* Problem description *
Every line containing "frac" should be identified and copied from the data below.

Document images with source code
....................
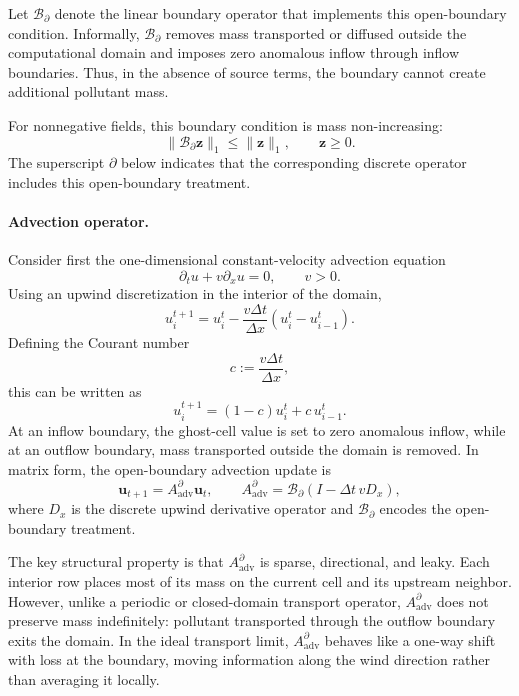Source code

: Let $\mathcal{B}_{\partial}$ denote the linear boundary operator that implements this open-boundary condition. Informally, $\mathcal{B}_{\partial}$ removes mass transported or diffused outside the computational domain and imposes zero anomalous inflow through inflow boundaries. Thus, in the absence of source terms, the boundary cannot create additional pollutant mass.

For nonnegative fields, this boundary condition is mass non-increasing:
\begin{equation}
\|\mathcal{B}_{\partial}\mathbf{z}\|_1
\le
\|\mathbf{z}\|_1,
\qquad
\mathbf{z}\ge 0.
\nonumber
\end{equation}
The superscript $\partial$ below indicates that the corresponding discrete operator includes this open-boundary treatment.

\paragraph{Advection operator.}
Consider first the one-dimensional constant-velocity advection equation
\begin{equation}
\partial_t u + v \partial_x u = 0,
\qquad v>0. \nonumber
\end{equation}
Using an upwind discretization in the interior of the domain,
\begin{equation}
u_i^{t+1}
=
u_i^t - \frac{v\Delta t}{\Delta x}(u_i^t-u_{i-1}^t). \nonumber
\end{equation}
Defining the Courant number
\begin{equation}
c := \frac{v\Delta t}{\Delta x}, \nonumber
\end{equation}
this can be written as
\begin{equation}
u_i^{t+1} = (1-c)u_i^t + c\,u_{i-1}^t. \nonumber
\end{equation}
At an inflow boundary, the ghost-cell value is set to zero anomalous inflow, while at an outflow boundary, mass transported outside the domain is removed. In matrix form, the open-boundary advection update is
\begin{equation}
\mathbf{u}_{t+1}
=
A_{\mathrm{adv}}^{\partial}\mathbf{u}_t,
\qquad
A_{\mathrm{adv}}^{\partial}
=
\mathcal{B}_{\partial}
\left(I-\Delta t\, v D_x\right),
\label{eq:Aadv_def}
\end{equation}
where $D_x$ is the discrete upwind derivative operator and $\mathcal{B}_{\partial}$ encodes the open-boundary treatment.

The key structural property is that $A_{\mathrm{adv}}^{\partial}$ is sparse, directional, and leaky. Each interior row places most of its mass on the current cell and its upstream neighbor. However, unlike a periodic or closed-domain transport operator, $A_{\mathrm{adv}}^{\partial}$ does not preserve mass indefinitely: pollutant transported through the outflow boundary exits the domain. In the ideal transport limit, $A_{\mathrm{adv}}^{\partial}$ behaves like a one-way shift with loss at the boundary, moving information along the wind direction rather than averaging it locally.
....................
* Reply to the task *
u_i^t - \frac{v\Delta t}{\Delta x}(u_i^t-u_{i-1}^t). \nonumber
c := \frac{v\Delta t}{\Delta x}, \nonumber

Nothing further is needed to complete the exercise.